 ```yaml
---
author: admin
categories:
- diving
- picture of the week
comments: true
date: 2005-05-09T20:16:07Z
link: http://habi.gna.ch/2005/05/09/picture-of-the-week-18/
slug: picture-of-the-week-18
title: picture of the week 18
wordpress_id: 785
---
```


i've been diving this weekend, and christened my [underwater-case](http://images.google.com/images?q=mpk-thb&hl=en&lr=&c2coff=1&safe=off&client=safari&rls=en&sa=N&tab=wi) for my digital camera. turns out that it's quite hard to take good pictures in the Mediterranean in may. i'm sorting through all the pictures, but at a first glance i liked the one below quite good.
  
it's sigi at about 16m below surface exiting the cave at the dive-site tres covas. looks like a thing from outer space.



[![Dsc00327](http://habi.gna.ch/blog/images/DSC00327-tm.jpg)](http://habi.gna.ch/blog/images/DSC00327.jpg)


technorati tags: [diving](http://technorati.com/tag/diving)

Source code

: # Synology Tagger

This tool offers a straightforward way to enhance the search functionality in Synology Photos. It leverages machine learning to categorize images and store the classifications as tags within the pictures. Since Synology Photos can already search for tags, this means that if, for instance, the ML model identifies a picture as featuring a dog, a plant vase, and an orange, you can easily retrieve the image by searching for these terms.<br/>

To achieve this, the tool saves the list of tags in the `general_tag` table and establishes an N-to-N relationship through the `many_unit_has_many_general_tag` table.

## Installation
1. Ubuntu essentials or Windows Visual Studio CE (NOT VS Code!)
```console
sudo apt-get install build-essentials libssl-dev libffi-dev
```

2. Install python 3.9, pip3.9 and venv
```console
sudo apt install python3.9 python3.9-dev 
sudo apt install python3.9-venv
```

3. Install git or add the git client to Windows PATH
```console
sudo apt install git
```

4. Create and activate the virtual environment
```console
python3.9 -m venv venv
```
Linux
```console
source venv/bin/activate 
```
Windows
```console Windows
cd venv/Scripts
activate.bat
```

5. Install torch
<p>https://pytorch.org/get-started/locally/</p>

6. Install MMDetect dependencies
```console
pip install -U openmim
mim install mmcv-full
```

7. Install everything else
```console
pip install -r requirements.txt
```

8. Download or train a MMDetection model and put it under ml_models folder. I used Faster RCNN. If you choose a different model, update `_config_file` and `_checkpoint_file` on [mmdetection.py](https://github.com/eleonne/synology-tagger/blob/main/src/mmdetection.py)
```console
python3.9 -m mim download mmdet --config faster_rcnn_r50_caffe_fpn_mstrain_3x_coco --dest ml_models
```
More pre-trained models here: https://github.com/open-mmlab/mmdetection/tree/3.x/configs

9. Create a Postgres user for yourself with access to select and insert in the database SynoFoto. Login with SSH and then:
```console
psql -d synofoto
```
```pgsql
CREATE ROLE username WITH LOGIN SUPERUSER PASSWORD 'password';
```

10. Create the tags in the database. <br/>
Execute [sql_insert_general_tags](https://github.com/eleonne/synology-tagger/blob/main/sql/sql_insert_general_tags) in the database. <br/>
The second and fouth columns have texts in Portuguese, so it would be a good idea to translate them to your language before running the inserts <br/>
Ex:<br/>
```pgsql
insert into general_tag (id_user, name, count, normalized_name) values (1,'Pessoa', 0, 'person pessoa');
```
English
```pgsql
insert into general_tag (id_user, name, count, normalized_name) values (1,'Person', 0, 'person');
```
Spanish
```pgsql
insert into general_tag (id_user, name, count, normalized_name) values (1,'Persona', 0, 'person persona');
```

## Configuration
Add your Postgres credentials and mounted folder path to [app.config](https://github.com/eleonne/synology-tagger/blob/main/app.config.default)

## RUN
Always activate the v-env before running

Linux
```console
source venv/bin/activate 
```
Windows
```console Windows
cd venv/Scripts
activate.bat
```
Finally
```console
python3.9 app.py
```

____________________

> [Your assignment] Transcribe the entire listing. Leave every word as it is.

> [Reply]
 ```yaml
---
author: admin
categories:
- diving
- picture of the week
comments: true
date: 2005-05-09T20:16:07Z
link: http://habi.gna.ch/2005/05/09/picture-of-the-week-18/
slug: picture-of-the-week-18
title: picture of the week 18
wordpress_id: 785
---
```


i've been diving this weekend, and christened my [underwater-case](http://images.google.com/images?q=mpk-thb&hl=en&lr=&c2coff=1&safe=off&client=safari&rls=en&sa=N&tab=wi) for my digital camera. turns out that it's quite hard to take good pictures in the Mediterranean in may. i'm sorting through all the pictures, but at a first glance i liked the one below quite good.
  
it's sigi at about 16m below surface exiting the cave at the dive-site tres covas. looks like a thing from outer space.



[![Dsc00327](http://habi.gna.ch/blog/images/DSC00327-tm.jpg)](http://habi.gna.ch/blog/images/DSC00327.jpg)


technorati tags: [diving](http://technorati.com/tag/diving)

Source code

: # Synology Tagger

This tool offers a straightforward way to enhance the search functionality in Synology Photos. It leverages machine learning to categorize images and store the classifications as tags within the pictures. Since Synology Photos can already search for tags, this means that if, for instance, the ML model identifies a picture as featuring a dog, a plant vase, and an orange, you can easily retrieve the image by searching for these terms.<br/>

To achieve this, the tool saves the list of tags in the `general_tag` table and establishes an N-to-N relationship through the `many_unit_has_many_general_tag` table.

## Installation
1. Ubuntu essentials or Windows Visual Studio CE (NOT VS Code!)
```console
sudo apt-get install build-essentials libssl-dev libffi-dev
```

2. Install python 3.9, pip3.9 and venv
```console
sudo apt install python3.9 python3.9-dev 
sudo apt install python3.9-venv
```

3. Install git or add the git client to Windows PATH
```console
sudo apt install git
```

4. Create and activate the virtual environment
```console
python3.9 -m venv venv
```
Linux
```console
source venv/bin/activate 
```
Windows
```console Windows
cd venv/Scripts
activate.bat
```

5. Install torch
<p>https://pytorch.org/get-started/locally/</p>

6. Install MMDetect dependencies
```console
pip install -U openmim
mim install mmcv-full
```

7. Install everything else
```console
pip install -r requirements.txt
```

8. Download or train a MMDetection model and put it under ml_models folder. I used Faster RCNN. If you choose a different model, update `_config_file` and `_checkpoint_file` on [mmdetection.py](https://github.com/eleonne/synology-tagger/blob/main/src/mmdetection.py)
```console
python3.9 -m mim download mmdet --config faster_rcnn_r50_caffe_fpn_mstrain_3x_coco --dest ml_models
```
More pre-trained models here: https://github.com/open-mmlab/mmdetection/tree/3.x/configs

9. Create a Postgres user for yourself with access to select and insert in the database SynoFoto. Login with SSH and then:
```console
psql -d synofoto
```
```pgsql
CREATE ROLE username WITH LOGIN SUPERUSER PASSWORD 'password';
```

10. Create the tags in the database. <br/>
Execute [sql_insert_general_tags](https://github.com/eleonne/synology-tagger/blob/main/sql/sql_insert_general_tags) in the database. <br/>
The second and fouth columns have texts in Portuguese, so it would be a good idea to translate them to your language before running the inserts <br/>
Ex:<br/>
```pgsql
insert into general_tag (id_user, name, count, normalized_name) values (1,'Pessoa', 0, 'person pessoa');
```
English
```pgsql
insert into general_tag (id_user, name, count, normalized_name) values (1,'Person', 0, 'person');
```
Spanish
```pgsql
insert into general_tag (id_user, name, count, normalized_name) values (1,'Persona', 0, 'person persona');
```

## Configuration
Add your Postgres credentials and mounted folder path to [app.config](https://github.com/eleonne/synology-tagger/blob/main/app.config.default)

## RUN
Always activate the v-env before running

Linux
```console
source venv/bin/activate 
```
Windows
```console Windows
cd venv/Scripts
activate.bat
```
Finally
```console
python3.9 app.py
```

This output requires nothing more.